Plain-text document sources:
┏━━
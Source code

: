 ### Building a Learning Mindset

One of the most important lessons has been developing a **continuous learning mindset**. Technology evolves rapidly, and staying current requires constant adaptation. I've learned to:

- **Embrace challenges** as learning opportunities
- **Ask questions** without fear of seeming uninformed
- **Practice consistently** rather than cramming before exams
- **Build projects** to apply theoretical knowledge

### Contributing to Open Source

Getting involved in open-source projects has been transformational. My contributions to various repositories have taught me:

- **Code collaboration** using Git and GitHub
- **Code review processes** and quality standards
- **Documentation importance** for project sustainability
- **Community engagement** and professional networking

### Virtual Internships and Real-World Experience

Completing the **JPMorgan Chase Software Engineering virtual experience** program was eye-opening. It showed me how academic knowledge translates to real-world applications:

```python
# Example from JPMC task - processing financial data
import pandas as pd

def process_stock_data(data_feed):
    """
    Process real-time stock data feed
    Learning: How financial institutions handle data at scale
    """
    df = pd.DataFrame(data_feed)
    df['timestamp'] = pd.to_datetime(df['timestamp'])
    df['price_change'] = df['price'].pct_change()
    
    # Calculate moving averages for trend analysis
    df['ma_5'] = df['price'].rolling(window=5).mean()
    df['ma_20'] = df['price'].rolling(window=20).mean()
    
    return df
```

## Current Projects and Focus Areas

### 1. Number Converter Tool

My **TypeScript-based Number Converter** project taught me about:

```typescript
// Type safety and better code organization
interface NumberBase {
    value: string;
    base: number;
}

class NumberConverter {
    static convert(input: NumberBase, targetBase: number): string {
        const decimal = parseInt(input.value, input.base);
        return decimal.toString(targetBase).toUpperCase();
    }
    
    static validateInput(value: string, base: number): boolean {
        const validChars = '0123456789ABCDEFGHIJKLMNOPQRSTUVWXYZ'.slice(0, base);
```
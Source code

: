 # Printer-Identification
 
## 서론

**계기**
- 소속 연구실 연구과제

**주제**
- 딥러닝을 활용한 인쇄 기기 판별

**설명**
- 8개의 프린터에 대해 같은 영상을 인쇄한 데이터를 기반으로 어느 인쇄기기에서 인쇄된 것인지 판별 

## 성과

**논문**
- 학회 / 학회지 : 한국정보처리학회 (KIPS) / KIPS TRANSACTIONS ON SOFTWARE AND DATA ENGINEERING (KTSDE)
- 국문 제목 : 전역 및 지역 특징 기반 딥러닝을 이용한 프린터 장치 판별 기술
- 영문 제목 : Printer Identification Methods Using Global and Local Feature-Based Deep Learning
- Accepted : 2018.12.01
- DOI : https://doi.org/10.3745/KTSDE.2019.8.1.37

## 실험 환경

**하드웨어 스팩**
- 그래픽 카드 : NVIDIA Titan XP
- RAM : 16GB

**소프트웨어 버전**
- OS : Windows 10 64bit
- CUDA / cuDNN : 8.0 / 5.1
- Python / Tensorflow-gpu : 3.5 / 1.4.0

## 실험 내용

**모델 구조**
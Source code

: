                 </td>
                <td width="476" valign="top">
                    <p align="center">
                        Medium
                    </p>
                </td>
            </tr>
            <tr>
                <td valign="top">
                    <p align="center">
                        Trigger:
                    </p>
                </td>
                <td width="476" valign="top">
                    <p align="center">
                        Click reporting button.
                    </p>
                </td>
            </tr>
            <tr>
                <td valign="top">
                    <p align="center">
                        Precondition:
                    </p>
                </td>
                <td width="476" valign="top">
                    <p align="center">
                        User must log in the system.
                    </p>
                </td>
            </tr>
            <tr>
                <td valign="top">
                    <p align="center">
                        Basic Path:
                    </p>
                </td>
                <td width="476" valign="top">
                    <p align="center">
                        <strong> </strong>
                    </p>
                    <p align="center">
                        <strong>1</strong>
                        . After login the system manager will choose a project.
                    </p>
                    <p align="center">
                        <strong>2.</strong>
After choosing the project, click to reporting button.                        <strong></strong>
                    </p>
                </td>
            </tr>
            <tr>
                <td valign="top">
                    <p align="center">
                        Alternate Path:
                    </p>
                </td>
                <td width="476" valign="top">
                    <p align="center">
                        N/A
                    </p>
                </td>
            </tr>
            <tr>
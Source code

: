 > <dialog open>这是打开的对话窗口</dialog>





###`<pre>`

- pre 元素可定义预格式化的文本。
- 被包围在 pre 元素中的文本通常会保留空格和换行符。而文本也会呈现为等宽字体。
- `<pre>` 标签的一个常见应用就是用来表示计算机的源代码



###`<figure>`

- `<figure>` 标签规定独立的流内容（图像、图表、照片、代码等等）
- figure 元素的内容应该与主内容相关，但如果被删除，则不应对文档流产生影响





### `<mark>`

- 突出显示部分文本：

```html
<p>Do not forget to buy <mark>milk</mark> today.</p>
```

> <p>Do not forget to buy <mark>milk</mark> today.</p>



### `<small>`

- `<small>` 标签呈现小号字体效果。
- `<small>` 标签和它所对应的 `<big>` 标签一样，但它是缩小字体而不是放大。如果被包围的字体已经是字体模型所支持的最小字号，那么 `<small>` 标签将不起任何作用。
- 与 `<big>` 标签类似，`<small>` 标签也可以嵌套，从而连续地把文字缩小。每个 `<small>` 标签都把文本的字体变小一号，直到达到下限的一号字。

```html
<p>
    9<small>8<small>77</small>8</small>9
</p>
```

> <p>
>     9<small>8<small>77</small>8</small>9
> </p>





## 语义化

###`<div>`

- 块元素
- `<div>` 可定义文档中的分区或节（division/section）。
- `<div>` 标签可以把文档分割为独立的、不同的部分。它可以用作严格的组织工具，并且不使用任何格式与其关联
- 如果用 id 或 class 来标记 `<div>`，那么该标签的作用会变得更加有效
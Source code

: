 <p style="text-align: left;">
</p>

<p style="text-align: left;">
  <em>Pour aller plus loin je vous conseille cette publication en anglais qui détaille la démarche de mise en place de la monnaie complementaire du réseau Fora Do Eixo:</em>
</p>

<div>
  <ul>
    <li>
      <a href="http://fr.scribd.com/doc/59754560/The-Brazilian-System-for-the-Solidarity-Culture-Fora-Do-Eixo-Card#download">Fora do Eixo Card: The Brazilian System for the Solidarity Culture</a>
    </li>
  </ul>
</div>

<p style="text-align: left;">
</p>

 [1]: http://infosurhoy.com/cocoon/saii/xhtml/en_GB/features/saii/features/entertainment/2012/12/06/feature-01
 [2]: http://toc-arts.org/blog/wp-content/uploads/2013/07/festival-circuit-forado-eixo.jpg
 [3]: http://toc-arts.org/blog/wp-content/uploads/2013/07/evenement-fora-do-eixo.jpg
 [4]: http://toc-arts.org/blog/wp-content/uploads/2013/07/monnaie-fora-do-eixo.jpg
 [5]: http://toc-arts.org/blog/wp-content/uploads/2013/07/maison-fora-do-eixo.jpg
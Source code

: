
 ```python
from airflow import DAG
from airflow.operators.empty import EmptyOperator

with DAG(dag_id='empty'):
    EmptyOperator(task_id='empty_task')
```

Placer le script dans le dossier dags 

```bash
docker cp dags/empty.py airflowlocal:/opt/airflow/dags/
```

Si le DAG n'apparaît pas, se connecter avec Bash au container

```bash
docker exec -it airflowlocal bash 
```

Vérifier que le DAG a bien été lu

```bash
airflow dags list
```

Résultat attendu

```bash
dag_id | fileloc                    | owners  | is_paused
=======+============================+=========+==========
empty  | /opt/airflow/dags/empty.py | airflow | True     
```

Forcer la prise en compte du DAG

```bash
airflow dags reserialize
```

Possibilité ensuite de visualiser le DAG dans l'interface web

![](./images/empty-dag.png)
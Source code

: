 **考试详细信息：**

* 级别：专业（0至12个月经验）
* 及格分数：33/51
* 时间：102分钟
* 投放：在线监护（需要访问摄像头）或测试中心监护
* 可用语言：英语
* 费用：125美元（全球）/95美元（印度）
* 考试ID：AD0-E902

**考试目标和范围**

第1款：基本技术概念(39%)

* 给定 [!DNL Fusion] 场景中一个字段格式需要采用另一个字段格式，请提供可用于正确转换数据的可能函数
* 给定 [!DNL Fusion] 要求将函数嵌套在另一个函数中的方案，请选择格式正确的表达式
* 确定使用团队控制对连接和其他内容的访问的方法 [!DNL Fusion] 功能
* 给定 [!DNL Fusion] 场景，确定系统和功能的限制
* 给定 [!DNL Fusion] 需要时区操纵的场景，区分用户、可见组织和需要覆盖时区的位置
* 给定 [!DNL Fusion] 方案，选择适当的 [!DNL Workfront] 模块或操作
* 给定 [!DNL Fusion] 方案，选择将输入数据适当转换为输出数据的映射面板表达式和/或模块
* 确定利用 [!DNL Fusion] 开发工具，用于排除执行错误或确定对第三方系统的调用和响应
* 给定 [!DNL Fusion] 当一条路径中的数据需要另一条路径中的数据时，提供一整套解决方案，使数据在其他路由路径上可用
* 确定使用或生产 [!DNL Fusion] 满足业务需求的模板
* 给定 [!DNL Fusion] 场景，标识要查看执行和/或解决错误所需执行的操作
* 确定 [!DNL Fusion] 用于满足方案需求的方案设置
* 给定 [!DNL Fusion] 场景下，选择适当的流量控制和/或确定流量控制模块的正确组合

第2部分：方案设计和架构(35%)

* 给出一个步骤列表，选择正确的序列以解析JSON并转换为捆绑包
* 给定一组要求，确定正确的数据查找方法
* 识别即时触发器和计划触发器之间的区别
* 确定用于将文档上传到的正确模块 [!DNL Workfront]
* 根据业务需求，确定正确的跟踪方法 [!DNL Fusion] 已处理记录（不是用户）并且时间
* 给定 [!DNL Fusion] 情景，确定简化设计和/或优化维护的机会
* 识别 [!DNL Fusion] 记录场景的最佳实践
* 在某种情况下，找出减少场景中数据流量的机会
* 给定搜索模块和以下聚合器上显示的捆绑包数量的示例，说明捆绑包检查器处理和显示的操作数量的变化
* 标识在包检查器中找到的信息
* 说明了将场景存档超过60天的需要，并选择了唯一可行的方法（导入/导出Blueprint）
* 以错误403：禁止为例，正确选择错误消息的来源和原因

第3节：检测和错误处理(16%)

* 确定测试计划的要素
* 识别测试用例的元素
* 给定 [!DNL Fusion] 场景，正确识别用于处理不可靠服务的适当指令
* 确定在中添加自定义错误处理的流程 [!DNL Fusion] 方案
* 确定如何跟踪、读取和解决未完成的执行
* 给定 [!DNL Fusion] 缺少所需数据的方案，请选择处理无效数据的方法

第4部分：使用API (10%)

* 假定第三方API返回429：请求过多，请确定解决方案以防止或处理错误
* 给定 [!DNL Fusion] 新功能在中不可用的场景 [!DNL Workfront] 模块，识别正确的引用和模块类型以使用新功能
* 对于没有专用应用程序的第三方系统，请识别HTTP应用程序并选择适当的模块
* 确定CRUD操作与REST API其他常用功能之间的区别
┗━━
Work item> Nothing outside the span should appear: transcribe the lines from the one containing "[!DNL Fusion] 场景，确定系统和功能的限制" through the last line of the records.

Problem solution>
* 给定 [!DNL Fusion] 场景，确定系统和功能的限制
* 给定 [!DNL Fusion] 需要时区操纵的场景，区分用户、可见组织和需要覆盖时区的位置
* 给定 [!DNL Fusion] 方案，选择适当的 [!DNL Workfront] 模块或操作
* 给定 [!DNL Fusion] 方案，选择将输入数据适当转换为输出数据的映射面板表达式和/或模块
* 确定利用 [!DNL Fusion] 开发工具，用于排除执行错误或确定对第三方系统的调用和响应
* 给定 [!DNL Fusion] 当一条路径中的数据需要另一条路径中的数据时，提供一整套解决方案，使数据在其他路由路径上可用
* 确定使用或生产 [!DNL Fusion] 满足业务需求的模板
* 给定 [!DNL Fusion] 场景，标识要查看执行和/或解决错误所需执行的操作
* 确定 [!DNL Fusion] 用于满足方案需求的方案设置
* 给定 [!DNL Fusion] 场景下，选择适当的流量控制和/或确定流量控制模块的正确组合

第2部分：方案设计和架构(35%)

* 给出一个步骤列表，选择正确的序列以解析JSON并转换为捆绑包
* 给定一组要求，确定正确的数据查找方法
* 识别即时触发器和计划触发器之间的区别
* 确定用于将文档上传到的正确模块 [!DNL Workfront]
* 根据业务需求，确定正确的跟踪方法 [!DNL Fusion] 已处理记录（不是用户）并且时间
* 给定 [!DNL Fusion] 情景，确定简化设计和/或优化维护的机会
* 识别 [!DNL Fusion] 记录场景的最佳实践
* 在某种情况下，找出减少场景中数据流量的机会
* 给定搜索模块和以下聚合器上显示的捆绑包数量的示例，说明捆绑包检查器处理和显示的操作数量的变化
* 标识在包检查器中找到的信息
* 说明了将场景存档超过60天的需要，并选择了唯一可行的方法（导入/导出Blueprint）
* 以错误403：禁止为例，正确选择错误消息的来源和原因

第3节：检测和错误处理(16%)

* 确定测试计划的要素
* 识别测试用例的元素
* 给定 [!DNL Fusion] 场景，正确识别用于处理不可靠服务的适当指令
* 确定在中添加自定义错误处理的流程 [!DNL Fusion] 方案
* 确定如何跟踪、读取和解决未完成的执行
* 给定 [!DNL Fusion] 缺少所需数据的方案，请选择处理无效数据的方法

第4部分：使用API (10%)

* 假定第三方API返回429：请求过多，请确定解决方案以防止或处理错误
* 给定 [!DNL Fusion] 新功能在中不可用的场景 [!DNL Workfront] 模块，识别正确的引用和模块类型以使用新功能
* 对于没有专用应用程序的第三方系统，请识别HTTP应用程序并选择适当的模块
* 确定CRUD操作与REST API其他常用功能之间的区别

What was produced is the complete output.